Sales of previously owned homes swelled to a 14-year high in September. Existing home sales soared 9.4 percent during the month to a seasonally adjusted annualized rate of 6.54 million units. The National Association of Realtors’ measure was not only up a whopping 20.9 percent from a year earlier, but it also represented the most homes sold since May 2006. Sales grew in all four Census regions on both a month-to-month and year-to-year basis. Inventories were exceedingly tight—the 1.47 million homes available for purchase at the end of September (-1.3 percent versus August 2020 and -19.2 percent versus September 2019) translated into a mere 2.7 month supply. NAR reported that more than seven in ten homes sold during September had been on the market for less than a month. As a result, the median sales price of $311,800 was up an incredible 14.8 percent from a year earlier.

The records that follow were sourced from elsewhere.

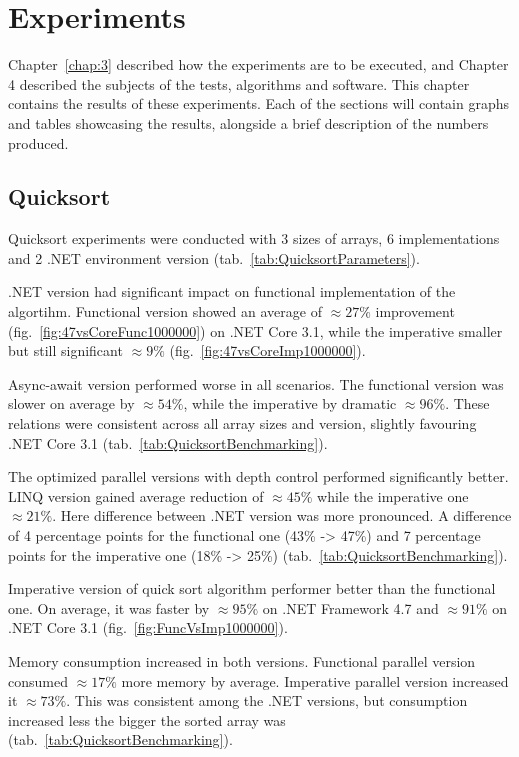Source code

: \chapter{Experiments}
\label{chap:5}
Chapter~\ref{chap:3} described how the experiments are to be executed, and Chapter 4 described the subjects of the tests, algorithms and software. This chapter contains the results of these experiments. Each of the sections will contain graphs and tables showcasing the results, alongside a brief description of the numbers produced. 

\section{Quicksort}
\label{sec: QuickSort}
Quicksort experiments were conducted with 3 sizes of arrays, 6 implementations and 2 .NET environment version (tab.~\ref{tab:QuicksortParameters}). 

.NET version had significant impact on functional implementation of the algortihm. Functional version showed an average of $\approx 27\%$ improvement (fig.~\ref{fig:47vsCoreFunc1000000}) on .NET Core 3.1, while the imperative smaller but still significant  $\approx 9\%$ (fig.~\ref{fig:47vsCoreImp1000000}).

Async-await version performed worse in all scenarios. The functional version was slower on average by $\approx 54\%$, while the imperative by dramatic $\approx 96\%$. These relations were consistent across all array sizes and version, slightly favouring .NET Core 3.1 (tab.~\ref{tab:QuicksortBenchmarking}).

The optimized parallel versions with depth control performed significantly better. LINQ version gained average reduction of $\approx 45\%$ while the imperative one 
$\approx 21\%$. Here difference between .NET version was more pronounced. A difference of 4 percentage points for the functional one (43\% -> 47\%) and 7 percentage points for the imperative one (18\% -> 25\%) (tab.~\ref{tab:QuicksortBenchmarking}).

Imperative version of quick sort algorithm performer better than the functional one. On average, it was faster by $\approx 95\%$ on .NET Framework 4.7 and $\approx 91\%$ on .NET Core 3.1 (fig.~\ref{fig:FuncVsImp1000000}).

Memory consumption increased in both versions. Functional parallel version consumed $\approx 17\%$ more memory by average. Imperative parallel version increased it $\approx 73\%$. This was consistent among the .NET versions, but consumption increased less the bigger the sorted array was (tab.~\ref{tab:QuicksortBenchmarking}).

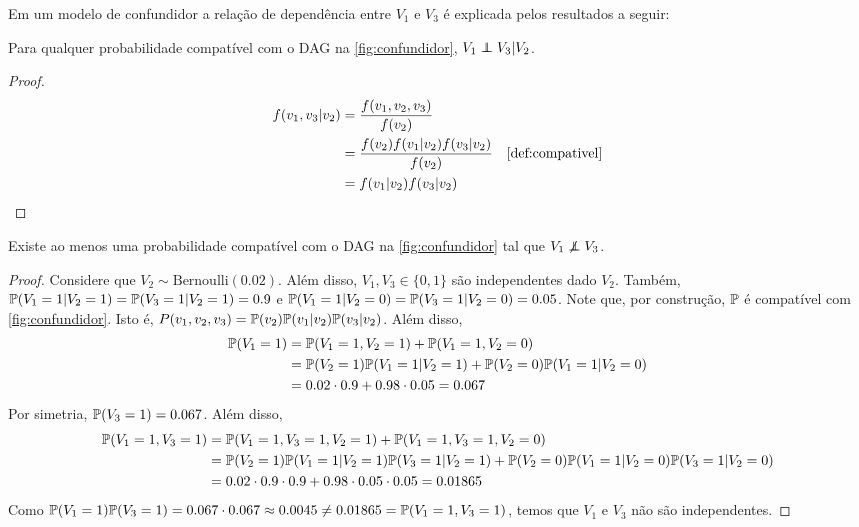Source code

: Em um modelo de confundidor 
a relação de dependência entre 
$V_1$ e $V_3$ é explicada pelos
resultados a seguir:

\begin{lemma}
 \label{lem:conf-ind}
 Para qualquer probabilidade compatível com 
 o DAG na \cref{fig:confundidor},
 $V_1 \ind V_3 | V_2$.
\end{lemma}

\begin{proof}
 \begin{align*}
  f(v_1,v_3|v_2) 
  &= \frac{f(v_1,v_2,v_3)}{f(v_2)} \\
  &= \frac{f(v_2)f(v_1|v_2)f(v_3|v_2)}{f(v_2)} 
  & \text{\cref{def:compativel}} \\
  &= f(v_1|v_2)f(v_3|v_2)
 \end{align*}
\end{proof}

\begin{lemma}
 \label{lem:conf-dep}
 Existe ao menos uma probabilidade compatível com
 o DAG na \cref{fig:confundidor} tal que
 $V_1 \not\ind V_3$.
\end{lemma}

\begin{proof}
 Considere que $V_2 \sim \text{Bernoulli}(0.02)$.
 Além disso, $V_1, V_3 \in \{0,1\}$ são independentes dado $V_2$. 
 Também,
 $\P(V_1 = 1|V_2 = 1) = \P(V_3 = 1|V_2 = 1) = 0.9$ e
 $\P(V_1 = 1|V_2 = 0) = \P(V_3 = 1|V_2 = 0) = 0.05$.
 Note que, por construção, $\P$ é 
 compatível com \cref{fig:confundidor}.
 Isto é, $P(v_1,v_2,v_3) = \P(v_2)\P(v_1|v_2)\P(v_3|v_2)$.
 Além disso,
 \begin{align*}
  \P(V_1 = 1) &= \P(V_1 = 1, V_2 = 1) + \P(V_1 = 1, V_2 = 0) \\
              &= \P(V_2=1)\P(V_1=1|V_2=1)
               +\P(V_2=0)\P(V_1=1|V_2=0) \\
              &= 0.02 \cdot 0.9 + 0.98 \cdot 0.05= 0.067
 \end{align*}
 Por simetria, $\P(V_3=1) = 0.067$. Além disso,
 \begin{align*}
  \P(V_1 = 1, V_3 = 1)
  &= \P(V_1 = 1, V_3 = 1, V_2 = 1) 
  +  \P(V_1 = 1, V_3 = 1, V_2 = 0) \\
  &= \P(V_2 = 1)\P(V_1 = 1|V_2 = 1)\P(V_3 = 1|V_2 = 1)
  +  \P(V_2 = 0)\P(V_1 = 1|V_2 = 0)\P(V_3 = 1|V_2 = 0) \\
  &= 0.02 \cdot 0.9 \cdot 0.9 + 0.98 \cdot 0.05 \cdot 0.05 = 0.01865
 \end{align*}
 Como $\P(V_1=1)\P(V_3=1) = 0.067 \cdot 0.067 \approx 0.0045 \neq 0.01865 = \P(V_1=1,V_3=1)$,
 temos que $V_1$ e $V_3$ não são independentes.
\end{proof}

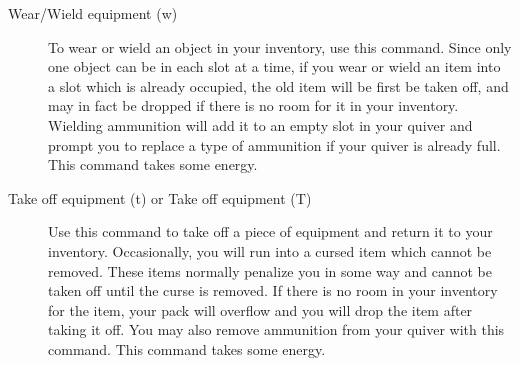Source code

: \begin{description}
\item[Wear/Wield equipment (w)] To wear or wield an object in your
  inventory, use this command. Since only one object can be in each
  slot at a time, if you wear or wield an item into a slot which is
  already occupied, the old item will be first be taken off, and may
  in fact be dropped if there is no room for it in your inventory.
  Wielding ammunition will add it to an empty slot in your quiver and
  prompt you to replace a type of ammunition if your quiver is already
  full.  This command takes some energy.

\item[Take off equipment (t) or Take off equipment (T)] Use this command
  to take off a piece of equipment and return it to your inventory.
  Occasionally, you will run into a cursed item which cannot be
  removed.  These items normally penalize you in some way and cannot
  be taken off until the curse is removed. If there is no room in your
  inventory for the item, your pack will overflow and you will drop
  the item after taking it off. You may also remove ammunition from
  your quiver with this command. This command takes some energy.
\end{description}

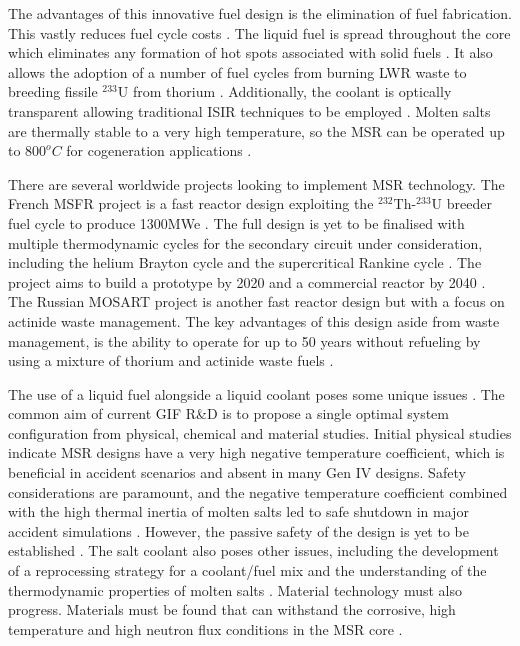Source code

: \documentclass[journal]{IEEEtran}
\begin{document}
The advantages of this innovative fuel design is the elimination of fuel fabrication.
This vastly reduces fuel cycle costs \cite{Locatelli2013}.
The liquid fuel is spread throughout the core which eliminates any formation of hot spots associated with solid fuels \cite{Locatelli2013}.
It also allows the adoption of a number of fuel cycles from burning LWR waste to breeding fissile $^{233}$U from thorium \cite{GenIVForum}.
Additionally, the coolant is optically transparent allowing traditional ISIR techniques to be employed \cite{Bhatnagar2011}.
Molten salts are thermally stable to a very high temperature, so the MSR can be operated up to $800^{o}C$ for cogeneration applications \cite{Marques2010a}. 

There are several worldwide projects looking to implement MSR technology.
The French MSFR project is a fast reactor design exploiting the $^{232}$Th-$^{233}$U breeder fuel cycle \cite{GenIVForum} to produce 1300MWe \cite{Locatelli2013}.
The full design is yet to be finalised with multiple thermodynamic cycles for the secondary circuit under consideration, including the helium Brayton cycle and the supercritical Rankine cycle \cite{Locatelli2013}.
The project aims to build a prototype by 2020 and a commercial reactor by 2040 \cite{Locatelli2013}.
The Russian MOSART project is another fast reactor design but with a focus on actinide waste management. 
The key advantages of this design aside from waste management, is the ability to operate for up to 50 years without refueling by using a mixture of thorium and actinide waste fuels \cite{GenIVForum}.

The use of a liquid fuel alongside a liquid coolant poses some unique issues \cite{Sakamoto2013194}.
The common aim of current GIF R\&D is to propose a single optimal system configuration from physical, chemical and material studies.
Initial physical studies indicate MSR designs have a very high negative temperature coefficient, which is beneficial in accident scenarios and absent in many Gen IV designs.
Safety considerations are paramount, and the negative temperature coefficient combined with the high thermal inertia of molten salts led to safe shutdown in major accident simulations \cite{GenIVForum}.
However, the passive safety of the design is yet to be established \cite{Locatelli2013}.
The salt coolant also poses other issues, including the development of a reprocessing strategy for a coolant/fuel mix and the understanding of the thermodynamic properties of molten salts \cite{GenIVForum}.
Material technology must also progress. 
Materials must be found that can withstand the corrosive, high temperature and high neutron flux conditions in the MSR core \cite{GenIVForum}.
\end{document}
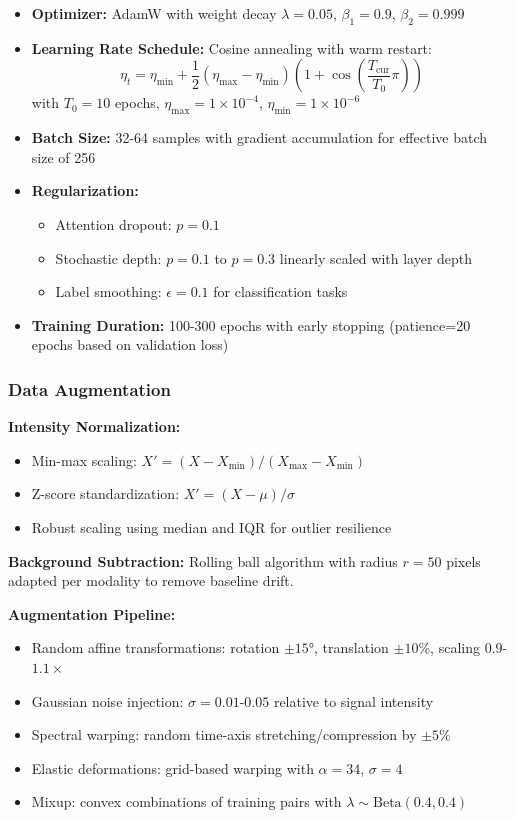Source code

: \documentclass[12pt,a4paper]{article}
\begin{document}
\begin{itemize}
    \item \textbf{Optimizer:} AdamW with weight decay $\lambda=0.05$, $\beta_1=0.9$, $\beta_2=0.999$
    \item \textbf{Learning Rate Schedule:} Cosine annealing with warm restart:
    \begin{equation}
    \eta_t = \eta_{\min} + \frac{1}{2}(\eta_{\max} - \eta_{\min})\left(1 + \cos\left(\frac{T_{\text{cur}}}{T_0}\pi\right)\right)
    \end{equation}
    with $T_0=10$ epochs, $\eta_{\max}=1 \times 10^{-4}$, $\eta_{\min}=1 \times 10^{-6}$
    \item \textbf{Batch Size:} 32-64 samples with gradient accumulation for effective batch size of 256
    \item \textbf{Regularization:} 
    \begin{itemize}
        \item Attention dropout: $p=0.1$
        \item Stochastic depth: $p=0.1$ to $p=0.3$ linearly scaled with layer depth
        \item Label smoothing: $\epsilon=0.1$ for classification tasks
    \end{itemize}
    \item \textbf{Training Duration:} 100-300 epochs with early stopping (patience=20 epochs based on validation loss)
\end{itemize}

\subsubsection{Data Augmentation}

\textbf{Intensity Normalization:}
\begin{itemize}
    \item Min-max scaling: $X' = (X - X_{\min}) / (X_{\max} - X_{\min})$
    \item Z-score standardization: $X' = (X - \mu) / \sigma$
    \item Robust scaling using median and IQR for outlier resilience
\end{itemize}

\textbf{Background Subtraction:} Rolling ball algorithm with radius $r=50$ pixels adapted per modality to remove baseline drift.

\textbf{Augmentation Pipeline:}
\begin{itemize}
    \item Random affine transformations: rotation $\pm 15°$, translation $\pm 10\%$, scaling $0.9$-$1.1\times$
    \item Gaussian noise injection: $\sigma=0.01$-$0.05$ relative to signal intensity
    \item Spectral warping: random time-axis stretching/compression by $\pm 5\%$
    \item Elastic deformations: grid-based warping with $\alpha=34$, $\sigma=4$
    \item Mixup: convex combinations of training pairs with $\lambda \sim \text{Beta}(0.4, 0.4)$
\end{itemize}
\end{document}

Housing starts jumped again in September. The Census Bureau estimates housing starts grew by 1.9 percent during the month to a seasonally adjusted annualized rate (SAAR) of 1.415 million units. New single-family home starts rose 8.5 percent while those of multi-family units fell 14.7 percent. Starts were 11.1 percent ahead of their year-ago pace, split between a 22.3 percent advance for single-family homes and a 17.4 percent drop for multi-family units. It appears that interest in new homes continued to build, with issued building permits increasing 5.2 percent to an annualized 1.553 million units (+8.1 percent versus September 2019). As with starts, the growth was on the single-family side, where permits rose 7.8 percent during the month and were 24.3 percent ahead of year-ago levels. Permits for multi-family units inched up 1.0 percent during the month but remained 22.4 percent under their September 2019 reading. Housing completions surged 15.3 percent in September to an annualized 1.226 million (+25.8 percent versus September 2019).
Homebuilders’ optimism rose to an all-time high in October. The National Association of Home Builders’ (NAHB) Housing Market Index (HMI) added two points during the month to a seasonally adjusted reading of 85. The HMI has been above a reading of 50—indicative of a greater percentage of builders viewing the housing market as “good” versus being “poor”—for five straight months with the measure hitting a data series high for a second consecutive month. The HMI rose in the Northeast and West but slipped in both the Midwest and South. The single-family home sales index added two points to 90, while the expected sales measure added three points to 88. The index tracking the track of prospective buyers held steady at 74. The press release noted that housing was a “bright spot for the economy, supported by increased buyer interest in the suburbs, exurbs, and small towns.”
Payrolls grew in 30 states in September. The Bureau of Labor Statistics reports that nonfarm payrolls expanded in 30 states during the month, with the largest gains occurring in New York (+109,300), California (+96,000), and New Jersey (+60,200). Payrolls decreased in three states (Indiana, Hawaii, and Kansas) and essentially held steady in 17 states and the District of Columbia. Payrolls were down relative to a year earlier in 48 states and the District of Columbia, with the largest year-to-year percentage declines reported in Hawaii (-18.4 percent), New York (-11.2 percent), Michigan (-9.6 percent), and Vermont (-9.6 percent). The two states where payrolls were statistically the same relative to September 2019 were Idaho and Utah.
Other U.S. economic data released over the past week:
- Jobless Claims (Week ending October 17, First-Time Claims, seasonally adjusted): 787,000 (-55,000 vs. the previous week, +574,000 vs. the same week a year earlier). 4-week moving average: 811,250 (+276.9% vs. the same week a year earlier).